Basic Qualifications:Bachelor’s Degree in computer science or closely related field and a minimum of 8 years of experience as an SRE/Systems Engineer. An equivalent combination of education and experience may be considered. Qualifications:
- Excellent interpersonal/communication skills, and the ability to work as part of a team.
- Strong working knowledge of Unix system fundamentals and common network protocols.
- Experience managing Linux/UNIX operating systems in a heterogeneous environment.
- Solid understanding of networked computing environment concepts.
- Ability to develop and maintain programs and scripts that aid in the operation and automation using various shell (primarily bash) and high-level (Python or Go).
- Ability to proactively identify performance issues, problems, and areas for improvement.
- Ability to identify requirements and to define, plan, and implement requisite solutions.
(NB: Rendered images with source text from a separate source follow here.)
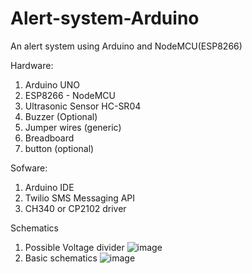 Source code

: # Alert-system-Arduino
An alert system using Arduino and NodeMCU(ESP8266)

Hardware:
1. Arduino UNO
2. ESP8266 - NodeMCU
3. Ultrasonic Sensor HC-SR04
4. Buzzer (Optional)
5. Jumper wires (generic)
6. Breadboard
7. button (optional)

Sofware:
1. Arduino IDE
2. Twilio SMS Messaging API
3. CH340 or CP2102 driver

Schematics
1. Possible Voltage divider
![image](https://user-images.githubusercontent.com/78629757/158550843-5d5d16cc-1d0a-4883-848e-5d7efe7fbecc.png)
2. Basic schematics
![image](https://user-images.githubusercontent.com/78629757/158550927-5b47692b-6c2b-49b5-8650-88d22fd32d5e.png)
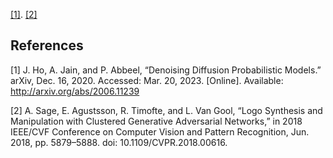  [[1]](#1). [[2]](#2)

## References
<a id="1">[1]</a> 
J. Ho, A. Jain, and P. Abbeel, “Denoising Diffusion Probabilistic Models.” arXiv, Dec. 16, 2020.
Accessed: Mar. 20, 2023. [Online]. Available: http://arxiv.org/abs/2006.11239

<a id="2">[2]</a>
A. Sage, E. Agustsson, R. Timofte, and L. Van Gool,
“Logo Synthesis and Manipulation with Clustered Generative Adversarial Networks,”
in 2018 IEEE/CVF Conference on Computer Vision and Pattern Recognition, Jun. 2018,
pp. 5879–5888. doi: 10.1109/CVPR.2018.00616. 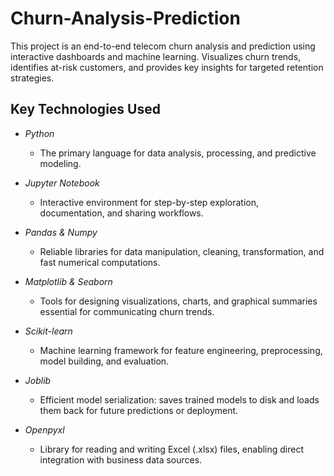 # Churn-Analysis-Prediction
This project is an end-to-end telecom churn analysis and prediction using interactive dashboards and machine learning. Visualizes churn trends, identifies at-risk customers, and provides key insights for targeted retention strategies.

## Key Technologies Used

- *Python*
   - The primary language for data analysis, processing, and predictive modeling.

- *Jupyter Notebook*
   - Interactive environment for step-by-step exploration, documentation, and sharing workflows.

- *Pandas & Numpy*
   - Reliable libraries for data manipulation, cleaning, transformation, and fast numerical computations.

- *Matplotlib & Seaborn*
   - Tools for designing visualizations, charts, and graphical summaries essential for communicating churn trends.

- *Scikit-learn*
   - Machine learning framework for feature engineering, preprocessing, model building, and evaluation.

- *Joblib*
   - Efficient model serialization: saves trained models to disk and loads them back for future predictions or deployment.

- *Openpyxl*
   - Library for reading and writing Excel (.xlsx) files, enabling direct integration with business data sources.
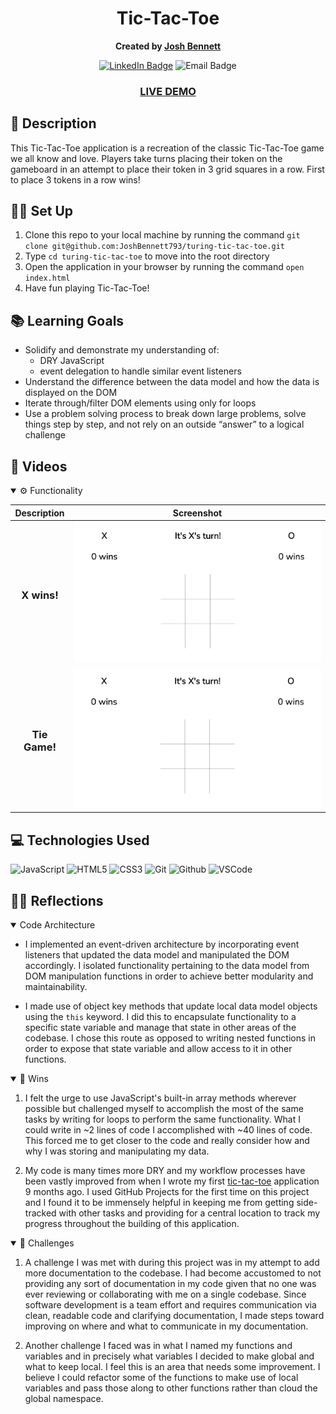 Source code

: <div align="center">

# Tic-Tac-Toe
**Created by [Josh Bennett](https://www.linkedin.com/in/joshua-bennett793)**
  
[![LinkedIn Badge](https://img.shields.io/badge/-@JoshBennett793-blue?style=flat&logo=Linkedin&logoColor=white)](https://www.linkedin.com/in/joshua-bennett793/)
![Email Badge](https://img.shields.io/badge/-joshbennett793@yahoo.com-red?style=flat&logo=yahoo&logoColor=white)
  
### [LIVE DEMO](https://joshbennett793.github.io/turing-tic-tac-toe/)
  
</div>

## 📝 Description

This Tic-Tac-Toe application is a recreation of the classic Tic-Tac-Toe game we all know and love. Players take turns placing their token on the gameboard in an attempt to place their token in 3 grid squares in a row. First to place 3 tokens in a row wins!

## 🧑‍💻 Set Up

1. Clone this repo to your local machine by running the command
`git clone git@github.com:JoshBennett793/turing-tic-tac-toe.git`
2. Type  `cd turing-tic-tac-toe` to move into the root directory
3. Open the application in your browser by running the command `open index.html`
4. Have fun playing Tic-Tac-Toe!

## 📚 Learning Goals
- Solidify and demonstrate my understanding of:
    - DRY JavaScript
    - event delegation to handle similar event listeners
- Understand the difference between the data model and how the data is displayed on the DOM
- Iterate through/filter DOM elements using only for loops
- Use a problem solving process to break down large problems, solve things step by step, and not rely on an outside “answer” to a logical challenge

## 🎥 Videos
<details open>
  <summary> ⚙️ Functionality </summary>
  
  | Description | Screenshot |
  |------------ | -----------|
  | <h3 align="center">X wins! | ![x wins](assets/ttt-x-wins.gif)
  | <h3 align="center">Tie Game! | ![tie game](assets/ttt-tie-game.gif)

</details>

## 💻 Technologies Used
  
![JavaScript](https://img.shields.io/badge/-JavaScript-05122A?style=flat&logo=javascript) 
![HTML5](https://img.shields.io/badge/-HTML5-05122A?style=flat&logo=html5)
![CSS3](https://img.shields.io/badge/-CSS-05122A?style=flat&logo=css3)
![Git](https://img.shields.io/badge/-Git-05122A?style=flat&logo=git)
![Github](https://img.shields.io/badge/-GitHub-05122A?style=flat&logo=github)
![VSCode](https://img.shields.io/badge/-VS_Code-05122A?style=flat&logo=visualstudio)
  
## 🧘‍♂️ Reflections
<details open>
  <summary> </> Code Architecture </summary>

  - I implemented an event-driven architecture by incorporating event listeners that updated the data model and manipulated the DOM accordingly. I isolated functionality pertaining to the data model from DOM manipulation functions in order to achieve better modularity and maintainability.

  - I made use of object key methods that update local data model objects using the `this` keyword. I did this to encapsulate functionality to a specific state variable and manage that state in other areas of the codebase. I chose this route as opposed to writing nested functions in order to expose that state variable and allow access to it in other functions. 

</details>
<details open>
  <summary> 🎉 Wins </summary>

  1. I felt the urge to use JavaScript's built-in array methods wherever possible but challenged myself to accomplish the most of the same tasks by writing for loops to perform the same functionality. What I could write in ~2 lines of code I accomplished with ~40 lines of code. This forced me to get closer to the code and really consider how and why I was storing and manipulating my data.

  2. My code is many times more DRY and my workflow processes have been vastly improved from when I wrote my first [tic-tac-toe](https://github.com/JoshBennett793/tic-tac-toe) application 9 months ago. I used GitHub Projects for the first time on this project and I found it to be immensely helpful in keeping me from getting side-tracked with other tasks and providing for a central location to track my progress throughout the building of this application.

</details>
<details open>
  <summary> 🤔 Challenges </summary>
  
  1. A challenge I was met with during this project was in my attempt to add more documentation to the codebase. I had become accustomed to not providing any sort of documentation in my code given that no one was ever reviewing or collaborating with me on a single codebase. Since software development is a team effort and requires communication via clean, readable code and clarifying documentation, I made steps toward improving on where and what to communicate in my documentation.

  2. Another challenge I faced was in what I named my functions and variables and in precisely what variables I decided to make global and what to keep local. I feel this is an area that needs some improvement. I believe I could refactor some of the functions to make use of local variables and pass those along to other functions rather than cloud the global namespace.

</details>
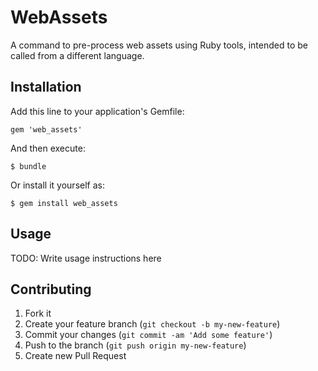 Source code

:# WebAssets

A command to pre-process web assets using Ruby tools, intended to be called
from a different language.

## Installation

Add this line to your application's Gemfile:

    gem 'web_assets'

And then execute:

    $ bundle

Or install it yourself as:

    $ gem install web_assets

## Usage

TODO: Write usage instructions here

## Contributing

1. Fork it
2. Create your feature branch (`git checkout -b my-new-feature`)
3. Commit your changes (`git commit -am 'Add some feature'`)
4. Push to the branch (`git push origin my-new-feature`)
5. Create new Pull Request
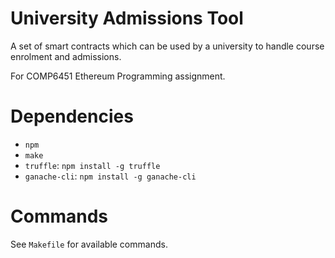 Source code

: # University Admissions Tool

A set of smart contracts which can be used by a university to handle course enrolment and admissions. 

For COMP6451 Ethereum Programming assignment.

# Dependencies
 - `npm`
 - `make`
 - `truffle`: `npm install -g truffle`
 - `ganache-cli`: `npm install -g ganache-cli`

# Commands

See `Makefile` for available commands.

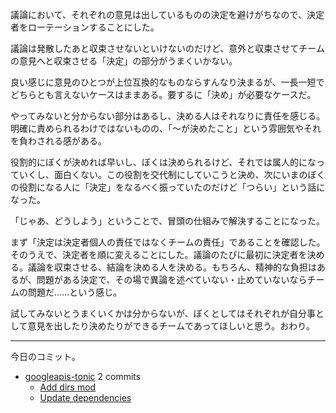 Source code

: 議論において、それぞれの意見は出しているものの決定を避けがちなので、決定者をローテーションすることにした。

議論は発散したあと収束させないといけないのだけど、意外と収束させてチームの意見へと収束させる「決定」の部分がうまくいかない。

良い感じに意見のひとつが上位互換的なものならすんなり決まるが、一長一短でどちらとも言えないケースはままある。要するに「決め」が必要なケースだ。

やってみないと分からない部分はあるし、決める人はそれなりに責任を感じる。明確に責められるわけではないものの、「〜が決めたこと」という雰囲気やそれを負わされる感がある。

役割的にぼくが決めれば早いし、ぼくは決められるけど、それでは属人的になっていくし、面白くない。この役割を交代制にしていこうと決め、次にいまのぼくの役割になる人に「決定」をなるべく振っていたのだけど「つらい」という話になった。

「じゃあ、どうしよう」ということで、冒頭の仕組みで解決することになった。

まず「決定は決定者個人の責任ではなくチームの責任」であることを確認した。そのうえで、決定者を順に変えることにした。議論のたびに最初に決定者を決める。議論を収束させる、結論を決める人を決める。もちろん、精神的な負担はあるが、問題がある決定で、その場で異論を述べていない・止めていないならチームの問題だ……という感じ。

試してみないとうまくいくかは分からないが、ぼくとしてはそれぞれが自分事として意見を出したり決めたりができるチームであってほしいと思う。おわり。

---

今日のコミット。

- [googleapis-tonic](https://github.com/bouzuya/googleapis-tonic) 2 commits
  - [Add dirs mod](https://github.com/bouzuya/googleapis-tonic/commit/52d0f401d3855a777a5818a57ab04821f6f45436)
  - [Update dependencies](https://github.com/bouzuya/googleapis-tonic/commit/7a3b08e34234303728f917e52616ca77840b8b98)
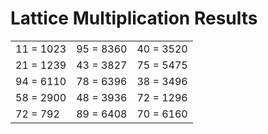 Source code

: # Lattice Multiplication Results

|   |   |   |
|---|---|---|
| 11 = 1023 | 95 = 8360 | 40 = 3520 |
| 21 = 1239 | 43 = 3827 | 75 = 5475 |
| 94 = 6110 | 78 = 6396 | 38 = 3496 |
| 58 = 2900 | 48 = 3936 | 72 = 1296 |
| 72 = 792 | 89 = 6408 | 70 = 6160 |
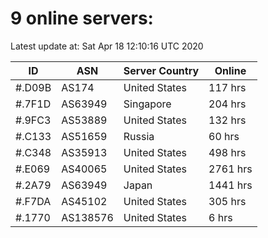 # 9 online servers:

Latest update at: Sat Apr 18 12:10:16 UTC 2020

| ID | ASN | Server Country | Online |
| -- | --- | -------------- | ------ |
| #.D09B | AS174 | United States | 117 hrs |
| #.7F1D | AS63949 | Singapore | 204 hrs |
| #.9FC3 | AS53889 | United States | 132 hrs |
| #.C133 | AS51659 | Russia | 60 hrs |
| #.C348 | AS35913 | United States | 498 hrs |
| #.E069 | AS40065 | United States | 2761 hrs |
| #.2A79 | AS63949 | Japan | 1441 hrs |
| #.F7DA | AS45102 | United States | 305 hrs |
| #.1770 | AS138576 | United States | 6 hrs |

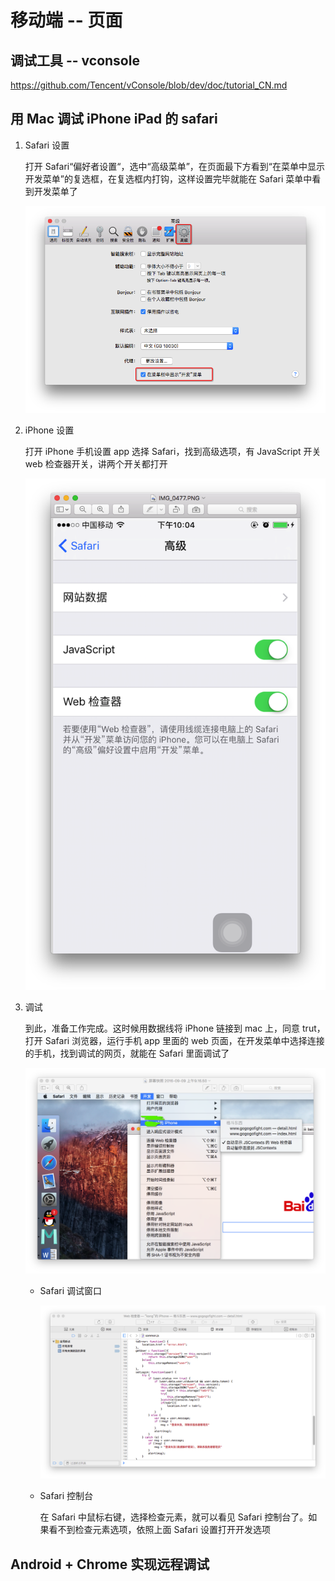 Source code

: # 移动端 -- 页面

## 调试工具 -- vconsole

https://github.com/Tencent/vConsole/blob/dev/doc/tutorial_CN.md

## 用 Mac 调试 iPhone iPad 的 safari

1. Safari 设置

   打开 Safari“偏好者设置“，选中“高级菜单”，在页面最下方看到“在菜单中显示开发菜单”的复选框，在复选框内打钩，这样设置完毕就能在 Safari 菜单中看到开发菜单了

   ![Safari 设置](./img/mobileDebug/safari_1.png)

2. iPhone 设置

   打开 iPhone 手机设置 app 选择 Safari，找到高级选项，有 JavaScript 开关 web 检查器开关，讲两个开关都打开

   ![iPhone 设置](./img/mobileDebug/safari_2.png)

3. 调试

   到此，准备工作完成。这时候用数据线将 iPhone 链接到 mac 上，同意 trut，打开 Safari 浏览器，运行手机 app 里面的 web 页面，在开发菜单中选择连接的手机，找到调试的网页，就能在 Safari 里面调试了

   ![iphone 连接 mac](./img/mobileDebug/safari_3.1.png)

   - Safari 调试窗口

     ![Safari 调试窗口](./img/mobileDebug/safari_3.2.png)

   - Safari 控制台

     在 Safari 中鼠标右键，选择检查元素，就可以看见 Safari 控制台了。如果看不到检查元素选项，依照上面 Safari 设置打开开发选项

## Android + Chrome 实现远程调试
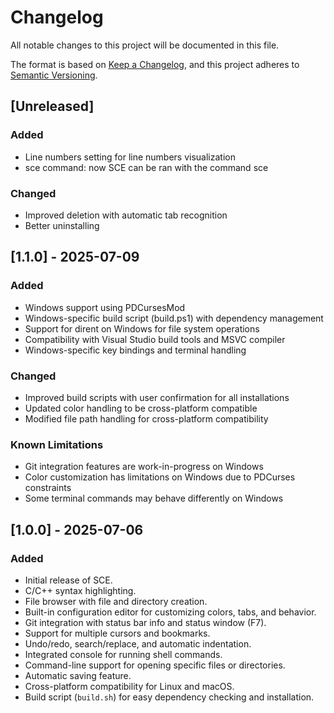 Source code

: # Changelog

All notable changes to this project will be documented in this file.

The format is based on [Keep a Changelog](https://keepachangelog.com/en/1.0.0/),
and this project adheres to [Semantic Versioning](https://semver.org/spec/v2.0.0.html).

## [Unreleased]
### Added
- Line numbers setting for line numbers visualization
- sce command: now SCE can be ran with the command sce

### Changed
- Improved deletion with automatic tab recognition
- Better uninstalling

## [1.1.0] - 2025-07-09
### Added
- Windows support using PDCursesMod
- Windows-specific build script (build.ps1) with dependency management
- Support for dirent on Windows for file system operations
- Compatibility with Visual Studio build tools and MSVC compiler
- Windows-specific key bindings and terminal handling

### Changed
- Improved build scripts with user confirmation for all installations
- Updated color handling to be cross-platform compatible
- Modified file path handling for cross-platform compatibility

### Known Limitations
- Git integration features are work-in-progress on Windows
- Color customization has limitations on Windows due to PDCurses constraints
- Some terminal commands may behave differently on Windows

## [1.0.0] - 2025-07-06
### Added
- Initial release of SCE.
- C/C++ syntax highlighting.
- File browser with file and directory creation.
- Built-in configuration editor for customizing colors, tabs, and behavior.
- Git integration with status bar info and status window (F7).
- Support for multiple cursors and bookmarks.
- Undo/redo, search/replace, and automatic indentation.
- Integrated console for running shell commands.
- Command-line support for opening specific files or directories.
- Automatic saving feature.
- Cross-platform compatibility for Linux and macOS.
- Build script (`build.sh`) for easy dependency checking and installation.
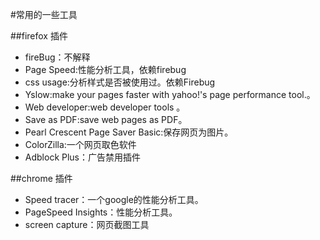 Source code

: #常用的一些工具

##firefox 插件

* fireBug：不解释
* Page Speed:性能分析工具，依赖firebug
* css usage:分析样式是否被使用过。依赖Firebug
* Yslow:make your pages faster with yahoo!'s page performance tool.。
* Web developer:web developer tools 。
* Save as PDF:save web pages as PDF。
* Pearl Crescent Page Saver Basic:保存网页为图片。
* ColorZilla:一个网页取色软件
* Adblock Plus：广告禁用插件


##chrome 插件

* Speed tracer：一个google的性能分析工具。
* PageSpeed Insights：性能分析工具。
* screen capture：网页截图工具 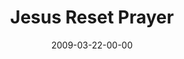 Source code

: ---
layout: message
category: message
series: "Reset"
title: "Jesus Reset Prayer"
date: 2009-03-22-00-00
message_id: 555
audio-description: "Jesus reset prayer from transactional to relational.a"
audio: "http://s3.amazonaws.com/crossroadsaudiomessages/Reset5.mp3"
audio-title: "Jesus Reset Prayer"
audio-duration: "41:58"
video-description: "Jesus reset prayer from transactional to relational."
video-title: "Jesus Reset Prayer"
video: "https://s3.amazonaws.com/crossroadsvideomessages/Reset5.mp4"
video-poster: "https://www.crossroads.net/uploadedfiles/Reset5-still.jpg"
program-description: ""
program: "http://www.crossroads.net/players/media/hq/0321_22Program.pdf"
program-title: "Jesus Reset Prayer (Program)"
--- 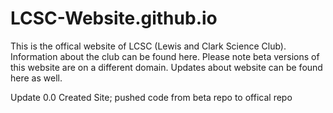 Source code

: # LCSC-Website.github.io

This is the offical website of LCSC (Lewis and Clark Science Club).
Information about the club can be found here. Please note beta versions of this website are on a different domain. Updates about website can be found here as well.

Update 0.0  Created Site; pushed code from beta repo to offical repo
- Ability to plan, organize, prioritize tasks, and complete assigned projects with minimal supervision.
- Experience with continuous integration and continuous deployment software methodologies and how they apply to SRE/systems engineering.
- An understanding of code review and familiarity with tools like GitHub and GitLab
- Experience using tools such as Nagios, Grafana and Prometheus to monitor systems, metrics, and create dashboards.
- Experience designing and implement highly available systems/services utilizing virtual machines and Kubernetes resources.
- Experience participating in an opensource community with patches accepted upstream.
- Experience deploying and maintaining automated configuration management software such as Puppet or Ansible
- Experience implementing systems-level security technologies like SELinux and following security best practices.